* ASSIGNED TASK:
Could you retype the lines below, starting at the line holding "- Code de l'urbanisme - art. L213-10 (V)" and stopping at the line holding "В нашей игре", inclusive? Copy them exactly and drop the images.

= = = =

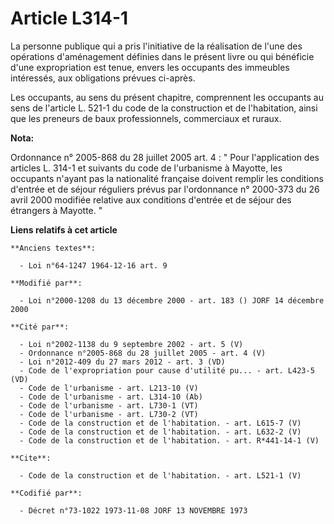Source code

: # Article L314-1

La personne publique qui a pris l'initiative de la réalisation de l'une des opérations d'aménagement définies dans le présent
livre ou qui bénéficie d'une expropriation est tenue, envers les occupants des immeubles intéressés, aux obligations prévues
ci-après. 

Les occupants, au sens du présent chapitre, comprennent les occupants au sens de l'article L. 521-1 du code de la
construction et de l'habitation, ainsi que les preneurs de baux professionnels, commerciaux et ruraux.

**Nota:**

Ordonnance n° 2005-868 du 28 juillet 2005 art. 4 : " Pour l'application des articles L. 314-1 et suivants du code de
l'urbanisme à Mayotte, les occupants n'ayant pas la nationalité française doivent remplir les conditions d'entrée et de
séjour réguliers prévus par l'ordonnance n° 2000-373 du 26 avril 2000 modifiée relative aux conditions d'entrée et de séjour
des étrangers à Mayotte. "

**Liens relatifs à cet article**

	**Anciens textes**:

	  - Loi n°64-1247 1964-12-16 art. 9

	**Modifié par**:

	  - Loi n°2000-1208 du 13 décembre 2000 - art. 183 () JORF 14 décembre 2000

	**Cité par**:

	  - Loi n°2002-1138 du 9 septembre 2002 - art. 5 (V)
	  - Ordonnance n°2005-868 du 28 juillet 2005 - art. 4 (V)
	  - Loi n°2012-409 du 27 mars 2012 - art. 3 (VD)
	  - Code de l'expropriation pour cause d'utilité pu... - art. L423-5 (VD)
	  - Code de l'urbanisme - art. L213-10 (V)
	  - Code de l'urbanisme - art. L314-10 (Ab)
	  - Code de l'urbanisme - art. L730-1 (VT)
	  - Code de l'urbanisme - art. L730-2 (VT)
	  - Code de la construction et de l'habitation. - art. L615-7 (V)
	  - Code de la construction et de l'habitation. - art. L632-2 (V)
	  - Code de la construction et de l'habitation. - art. R*441-14-1 (V)

	**Cite**:

	  - Code de la construction et de l'habitation. - art. L521-1 (V)

	**Codifié par**:

	  - Décret n°73-1022 1973-11-08 JORF 13 NOVEMBRE 1973
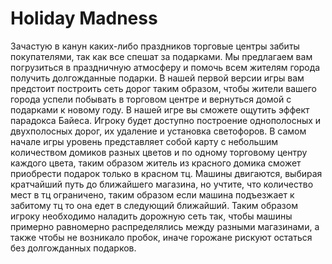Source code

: # Holiday Madness
Зачастую в канун каких-либо праздников торговые центры забиты покупателями, так как все спешат за подарками. Мы предлагаем вам погрузиться в праздничную атмосферу и помочь всем жителям города получить долгожданные подарки. 
В нашей первой версии игры вам предстоит построить сеть дорог таким образом, чтобы жители вашего города успели побывать в торговом центре и вернуться домой с подарками к новому году.
В нашей игре вы сможете ощутить эффект парадокса Байеса. Игроку будет доступно построение однополосных и двухполосных дорог, их удаление и установка светофоров. 
В самом начале игры уровень представляет собой карту с небольшим количеством домиков разных цветов и по одному торговому центру каждого цвета, таким образом житель из красного домика сможет приобрести подарок только в красном тц. Машины двигаются, выбирая кратчайший путь до ближайшего магазина, но учтите, что количество мест в тц ограничено, таким образом если машина подъезжает к забитому тц то она едет в следующий ближайший. Таким образом игроку необходимо наладить дорожную сеть так, чтобы машины примерно равномерно распределялись между разными магазинами, а также чтобы не возникало пробок, иначе горожане рискуют остаться без долгожданных подарков.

= = = =

* THE COMPLETED TASK:
	  - Code de l'urbanisme - art. L213-10 (V)
	  - Code de l'urbanisme - art. L314-10 (Ab)
	  - Code de l'urbanisme - art. L730-1 (VT)
	  - Code de l'urbanisme - art. L730-2 (VT)
	  - Code de la construction et de l'habitation. - art. L615-7 (V)
	  - Code de la construction et de l'habitation. - art. L632-2 (V)
	  - Code de la construction et de l'habitation. - art. R*441-14-1 (V)

	**Cite**:

	  - Code de la construction et de l'habitation. - art. L521-1 (V)

	**Codifié par**:

	  - Décret n°73-1022 1973-11-08 JORF 13 NOVEMBRE 1973
Source code

: # Holiday Madness
Зачастую в канун каких-либо праздников торговые центры забиты покупателями, так как все спешат за подарками. Мы предлагаем вам погрузиться в праздничную атмосферу и помочь всем жителям города получить долгожданные подарки. 
В нашей первой версии игры вам предстоит построить сеть дорог таким образом, чтобы жители вашего города успели побывать в торговом центре и вернуться домой с подарками к новому году.
В нашей игре вы сможете ощутить эффект парадокса Байеса. Игроку будет доступно построение однополосных и двухполосных дорог, их удаление и установка светофоров. 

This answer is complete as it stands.